In some cases, further particle analysis was carried out using a N_min of 5. Lowering N_min and leaving d constant leads statistically to the selection of artefact “particles” in datasets with a random solute distribution. To take this into account, the relevant datasets were randomized to find the number density of artefact “particles” in the equivalent random solute distribution using a N_min of 5. An estimated number density for real particles consisting of more than 5 solute atoms was then calculated from the difference in number density between original and randomized datasets.

IVAS^™ software was used to determine the dimensions of each particle measured along three orthogonal axes, x, y, and z. This analysis was only carried out on particles found using the parameters d=0.65 and N_min=70 for LEAP measurements. The precipitate length corresponded to the longest (z) axis, e.g. the elongated direction of a β″ precipitate. For lath-shaped precipitates, the shortest (x) axis indicated the depth of the precipitates, whereas the (y) axis indicated the width of precipitates. The shortest (x) axis was used to indicate the diameter of particles that were needle-shaped. The statistical errors for number density of particles and particle Mg/Si ratios were calculated assuming a Poisson distribution for the particle population [33].
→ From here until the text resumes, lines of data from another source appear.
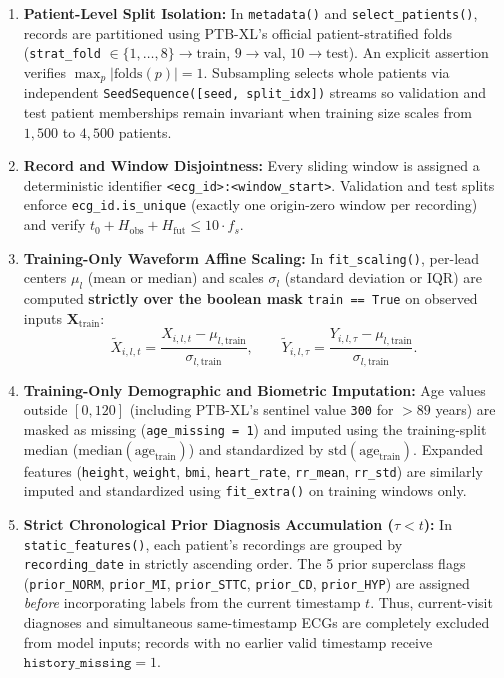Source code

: \documentclass[11pt,a4paper]{article}
\begin{document}
\begin{enumerate}
    \item \textbf{Patient-Level Split Isolation:} In \texttt{metadata()} and \texttt{select\_patients()}, records are partitioned using PTB-XL's official patient-stratified folds (\texttt{strat\_fold} $\in \{1,\dots,8\} \to \text{train}$, $9 \to \text{val}$, $10 \to \text{test}$). An explicit assertion verifies $\max_{p} |\text{folds}(p)| = 1$. Subsampling selects whole patients via independent \texttt{SeedSequence([seed, split\_idx])} streams so validation and test patient memberships remain invariant when training size scales from $1{,}500$ to $4{,}500$ patients.
    \item \textbf{Record and Window Disjointness:} Every sliding window is assigned a deterministic identifier \texttt{<ecg\_id>:<window\_start>}. Validation and test splits enforce \texttt{ecg\_id.is\_unique} (exactly one origin-zero window per recording) and verify $t_0 + H_{\text{obs}} + H_{\text{fut}} \le 10 \cdot f_s$.
    \item \textbf{Training-Only Waveform Affine Scaling:} In \texttt{fit\_scaling()}, per-lead centers $\mu_l$ (mean or median) and scales $\sigma_l$ (standard deviation or IQR) are computed \textbf{strictly over the boolean mask} \texttt{train == True} on observed inputs $\mathbf{X}_{\text{train}}$:
    \begin{equation}
        \tilde{X}_{i,l,t} = \frac{X_{i,l,t} - \mu_{l,\text{train}}}{\sigma_{l,\text{train}}}, \qquad \tilde{Y}_{i,l,\tau} = \frac{Y_{i,l,\tau} - \mu_{l,\text{train}}}{\sigma_{l,\text{train}}}.
    \end{equation}
    \item \textbf{Training-Only Demographic and Biometric Imputation:} Age values outside $[0, 120]$ (including PTB-XL's sentinel value \texttt{300} for $>89$ years) are masked as missing (\texttt{age\_missing = 1}) and imputed using the training-split median ($\text{median}(\text{age}_{\text{train}})$) and standardized by $\text{std}(\text{age}_{\text{train}})$. Expanded features (\texttt{height}, \texttt{weight}, \texttt{bmi}, \texttt{heart\_rate}, \texttt{rr\_mean}, \texttt{rr\_std}) are similarly imputed and standardized using \texttt{fit\_extra()} on training windows only.
    \item \textbf{Strict Chronological Prior Diagnosis Accumulation ($\tau < t$):} In \texttt{static\_features()}, each patient's recordings are grouped by \texttt{recording\_date} in strictly ascending order. The 5 prior superclass flags (\texttt{prior\_NORM}, \texttt{prior\_MI}, \texttt{prior\_STTC}, \texttt{prior\_CD}, \texttt{prior\_HYP}) are assigned \emph{before} incorporating labels from the current timestamp $t$. Thus, current-visit diagnoses and simultaneous same-timestamp ECGs are completely excluded from model inputs; records with no earlier valid timestamp receive $\texttt{history\_missing} = 1$.

\end{enumerate}
\end{document}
The measured overall solute concentrations by APT are shown in Table 2. The Mg concentration is underestimated by about 10%. The statistical error for the measured solute concentrations, based on the number of atoms in the dataset, was 0.01–0.02 at%. However, the systematic error was higher due to minor sample-to-sample composition variations and differences in experimental conditions and was estimated to be around 0.05 at%. The mean particle size was defined as the average number of solutes atoms in the particles. The error for this value was estimated by dividing the standard deviation of mean particles size by the square root of the number of particles. The statistical error for the average particle dimensions was similarly estimated by dividing standard deviation of average particle length by the square root of the number of particles.
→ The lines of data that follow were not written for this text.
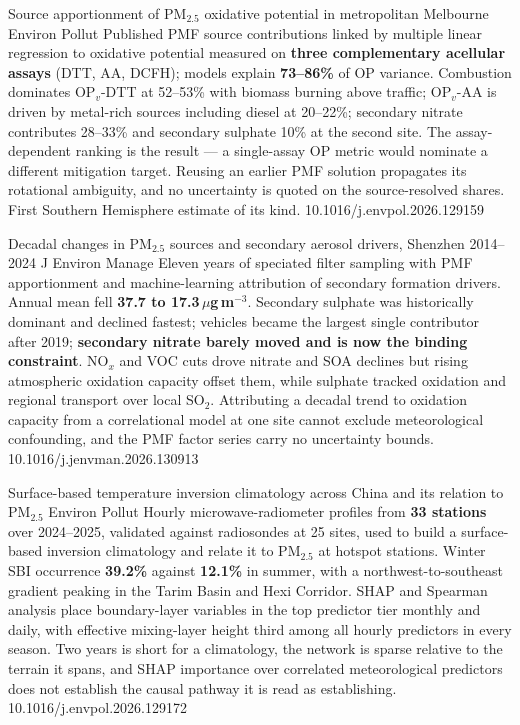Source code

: \documentclass[10pt]{article}
\begin{document}

{Source apportionment of PM$_{2.5}$ oxidative potential in metropolitan Melbourne}
{Environ Pollut}
{Published PMF source contributions linked by multiple linear regression to oxidative
potential measured on \textbf{three complementary acellular assays} (DTT, AA, DCFH);
models explain \textbf{73--86\%} of OP variance. Combustion dominates OP$_v$-DTT at
52--53\% with biomass burning above traffic; OP$_v$-AA is driven by metal-rich sources
including diesel at 20--22\%; secondary nitrate contributes 28--33\% and secondary
sulphate 10\% at the second site. The assay-dependent ranking is the result --- a
single-assay OP metric would nominate a different mitigation target. Reusing an earlier
PMF solution propagates its rotational ambiguity, and no uncertainty is quoted on the
source-resolved shares. First Southern Hemisphere estimate of its kind.}
{10.1016/j.envpol.2026.129159}

{Decadal changes in PM$_{2.5}$ sources and secondary aerosol drivers, Shenzhen 2014--2024}
{J Environ Manage}
{Eleven years of speciated filter sampling with PMF apportionment and machine-learning
attribution of secondary formation drivers. Annual mean fell \textbf{37.7 to
17.3\,$\mu$g\,m$^{-3}$}. Secondary sulphate was historically dominant and declined
fastest; vehicles became the largest single contributor after 2019; \textbf{secondary
nitrate barely moved and is now the binding constraint}. NO$_x$ and VOC cuts drove nitrate
and SOA declines but rising atmospheric oxidation capacity offset them, while sulphate
tracked oxidation and regional transport over local SO$_2$. Attributing a decadal trend to
oxidation capacity from a correlational model at one site cannot exclude meteorological
confounding, and the PMF factor series carry no uncertainty bounds.}
{10.1016/j.jenvman.2026.130913}

{Surface-based temperature inversion climatology across China and its relation to PM$_{2.5}$}
{Environ Pollut}
{Hourly microwave-radiometer profiles from \textbf{33 stations} over 2024--2025, validated
against radiosondes at 25 sites, used to build a surface-based inversion climatology and
relate it to PM$_{2.5}$ at hotspot stations. Winter SBI occurrence \textbf{39.2\%} against
\textbf{12.1\%} in summer, with a northwest-to-southeast gradient peaking in the Tarim
Basin and Hexi Corridor. SHAP and Spearman analysis place boundary-layer variables in the
top predictor tier monthly and daily, with effective mixing-layer height third among all
hourly predictors in every season. Two years is short for a climatology, the network is
sparse relative to the terrain it spans, and SHAP importance over correlated
meteorological predictors does not establish the causal pathway it is read as
establishing.}
{10.1016/j.envpol.2026.129172}
\end{document}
Determination of the number density of particles according to their length was sometimes difficult, because some particles were cut off at the edges of the analysis. To take this into account, particles shorter than 6 nm or containing fewer than 100 solute atoms as measured by LEAP and cut off at the edges were discarded. To characterize the length of particles after 580 h PB (when the length of particles could not be determined by APT), transmission electron microscopy (TEM) was performed on a needle-shaped APT sample using a FEI Tecnai microscope at TU Delft.

1.2.3. APT considerations

It should be noted that LEAP and LAR-3DAP measurements can give differences in results with respect to particle chemistry (by 20–30%) and number density (by 10–60%), especially in the cases of the very smallest particles [37]. These variations are due to differences in overall detection efficiency, field-of-view and mass resolution for the two types of atom probe. However, the trends in the data are the same in both atom probes. In general, the particle chemistries and number densities reported here are those detected by LEAP, to ensure full compatibility between data sets. The applied DC voltage also has a large influence on detection of these particles as the detected number density for the very smallest particles (containing fewer than 40 solute atoms) can decrease by as much as 20–30% with 1 kV of increase in voltage, due to limitations in spatial resolution [37]. Comparison of number densities of small particles was therefore only performed for measurements at similar low voltages (below 6 kV and within a 1 kV range).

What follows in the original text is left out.